Tetapi, Ibnu Katsir menulis dalam tafsirnya, “Mungkin sekali yang dimaksud dengan imam mereka di sini artinya ialah tiap-tiap kaum mengikut siapa yang diimamkannya. Orang-orang yang beriman, berimamlah mereka kepada nabi-nabi mereka, dan orang-orang kafir berimam pula kepada imam kafirnya. Sebab ada juga tersebut di dalam Al-Qur'an tentang imam-imam ikutan yang membawa orang ke neraka itu. (surah al-Qashash ayat 41). Dan pada sebuah hadits yang shahih bunyinya,
“Sesungguhnya tiap-tiap umat itu akan mengikut apa yang dia sembah. Mana yang mengikut thawaghit (berhala-berhala atau manusia-manusia yang diberhalakan), maka mereka itulah yang diiringkannya." (Hadits Shahih)

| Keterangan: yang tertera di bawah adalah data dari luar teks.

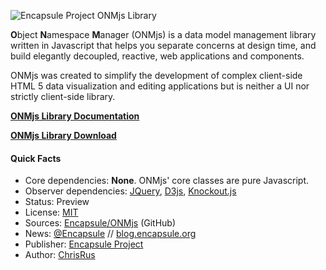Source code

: ![Encapsule Project ONMjs Library](https://github.com/Encapsule/ONMjs/wiki/ivory_sphere_250x250.jpg)

**O**bject **N**amespace **M**anager (ONMjs) is a data model management library written in Javascript that helps you separate concerns at design time, and build elegantly decoupled, reactive, web applications and components.

ONMjs was created to simplify the development of complex client-side HTML 5 data visualization and editing applications but is neither a UI nor strictly client-side library.

**[ONMjs Library Documentation](https://github.com/Encapsule/ONMjs/wiki)**

**[ONMjs Library Download](http://onmjs.encapsule.org/lib/)**

#### Quick Facts

* Core dependencies: **None**. ONMjs' core classes are pure Javascript.
* Observer dependencies: [JQuery][JQuery], [D3js][D3js], [Knockout.js][Knockout]
* Status: Preview
* License: [MIT][license]
* Sources: [Encapsule/ONMjs][repository] (GitHub)
* News: [@Encapsule][EncapsuleTwitter] // [blog.encapsule.org][EncapsuleBlog]
* Publisher: [Encapsule Project][EncapsuleProject]
* Author: [ChrisRus][ChrisRus]


<!-- Encapsule Project Link Definitions -->
[EncapsuleProject]: http://www.encapsule.org "Encapsule Project Homepage"
[EncapsuleTwitter]: https://twitter.com/Encapsule "@Encapsule on Twitter"
[EncapsuleBlog]: http://blog.encapsule.org "Encapsule Project Blog"
[schemaApp]: http://schema.encapsule.org "Encapsule Project Schema App"
[ChrisRus]: http://blog.encapsule.org/author/chrisrus/ "Chris Russell"
[license]: http://opensource.org/licenses/MIT "The MIT License (MIT)"
[repository]: https://github.com/Encapsule/ONMjs "Encapsule/ONMjs Repo on GitHub"


<!-- External Link Definitions -->
[JSON]: http://json.org "JSON Grammar Specification Primer"
[DesignPatterns]: http://en.wikipedia.org/wiki/Design_Patterns "Design Patterns article on Wikipedia"
[SignalProgramming]: http://en.wikipedia.org/wiki/Signal_programming "Signal Programming article on Wikipedia"
[SeparationOfConcerns]: http://en.wikipedia.org/wiki/Separation_of_concerns "Separation of Concerns article on Wikipedia"
[ComponentEngineering]: http://en.wikipedia.org/wiki/Component-based_software_engineering "Component-Based Software Engineering article on Wikipedia"
[ObserverPattern]: http://en.wikipedia.org/wiki/Observer_pattern "Observer Pattern article on Wikipedia"
[Nodejs]: http://nodejs.org "Node.js Homepage"
[JQuery]: http://jquery.org "JQuery Homepage"
[D3js]: http://d3js.org "D3js Homepage"
[Knockout]: http://knockoutjs.com "Knockout.js Homepage"

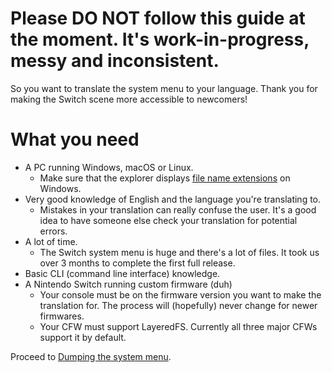 # Please DO NOT follow this guide at the moment. It's work-in-progress, messy and inconsistent.

So you want to translate the system menu to your language. Thank you for making the Switch scene more accessible to newcomers!

# What you need

* A PC running Windows, macOS or Linux.
  * Make sure that the explorer displays [file name extensions](https://i.imgur.com/XIgRpnX.png) on Windows.
* Very good knowledge of English and the language you're translating to.
  * Mistakes in your translation can really confuse the user. It's a good idea to have someone else check your translation for potential errors.
* A lot of time.
  * The Switch system menu is huge and there's a lot of files. It took us over 3 months to complete the first full release.
* Basic CLI (command line interface) knowledge.
* A Nintendo Switch running custom firmware (duh)
  * Your console must be on the firmware version you want to make the translation for. The process will (hopefully) never change for newer firmwares.
  * Your CFW must support LayeredFS. Currently all three major CFWs support it by default.

Proceed to [Dumping the system menu](https://github.com/bandithedoge/switch-pl/wiki/1.-Dumping-the-system-menu).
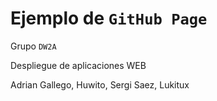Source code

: # Ejemplo de `GitHub Page`

Grupo `DW2A`

Despliegue de aplicaciones WEB 

Adrian Gallego, Huwito, Sergi Saez, Lukitux





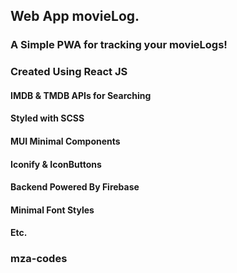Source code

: ## Web App movieLog.

### A Simple PWA for tracking your movieLogs!
### Created Using React JS
#### IMDB & TMDB APIs for Searching
#### Styled with SCSS
#### MUI Minimal Components
#### Iconify & IconButtons
#### Backend Powered By Firebase
#### Minimal Font Styles
#### Etc.

### mza-codes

Maka tersebutlah dalam sebuah hadits yang panjang, diriwayatkan oleh al-Bazzaar dari Abu Hurairah, bahwa Rasulullah ﷺ pernah menerangkan tentang arti “setiap manusia akan dipanggil dengan imam mereka." Berkata beliau ﷺ, “Seorang di antara mereka pun dipanggil lalu diberikan kitabnya dari sebelah kanannya, maka bertambah tinggi semampailah tubuhnya, putih bersinar wajahnya, dan diletakkanlah ke atas kepalanya sebuah mahkota yang bertatahkan mutiara-mutiara yang berkilau-kilauan. Setelah itu kembalilah dia kepada teman-temannya. Dari jauh mereka itu telah melihat dia. Lalu mereka berkata, “Ya Allah, beri pulalah kami yang serupa itu, dan beri berkatlah kami pada yang seperti itu." Maka dia pun datang dan berkata, “Senangkanlah hati kalian karena tiap-tiap kalian akan mendapat yang seperti ini pula." Adapun orang yang kafir maka hitamlah mukanya dan tertonjollah tubuhnya, dan kelihatan pula dia oleh teman-temannya, lalu mereka pun berkata, “Kami berlindung kepada Allah dari yang semacam ini, ya Allah, janganlah kami diberi yang semacam ini. Maka kembalilah dia kepada mereka, lalu serentak berkata, “Ya Allah, celakalah dia!" Orang itu pun berkata, “Dijauhkan Allah kamu setiap kamu akan mendapat seperti aku juga."
Di sini dapatlah kita mengambil kesimpulan bahwa yang dijadikan imam itu ialah siapa yang kita pilih dari masa kita hidup ini. Kalau terpilih imam yang membawa kepada kesesatan, karena kurangnya perjalanan akal sendiri, kecelakaanlah yang akan menimpa. Apatah lagi pada ayat 61 sampai 65 di atas telah dijelaskan oleh Allah bahwa iblis telah mengatakan bahwa dia akan merayu membujuk dan menipu agar keturunan Adam dapat mengikuti perintahnya dan dapat mengangkatnya jadi imam. Dan Allah telah mengizinkan iblis berbuat begitu. Dan Allah pun menegaskan bahwa hamba-hamba-Ku (Ibadi) tidaklah dapat engkau kuasai dan engkau pengaruhi. Maka diutuslah oleh Allah imam-imam sejati yang akan diikut. Imam kita umat Muhammad ialah Muhammad ﷺ itu sendiri. Bagaimana langkah kita menuruti jejak beliau tertulislah di dalam kitab yang kelak akan kita terima pada Yaumul Hisab, hari perhitungan. Kalau benar-benar Muhammad yang kita ikut, kitab kesaksian imamah itu akan kita terima dari sebelah kanan; dan kita akan membacanya dengan gembira; sepicing kelam pun kita tidak akan teraniaya. Karena tulisan itu jelas, yang kita teladan pun jelas.
Imam selain dari Muhammad adalah imamat yang buta. Jalan tak tentu ujung, meraba-raba dalam gelap. Sampai ke ujung gelap juga.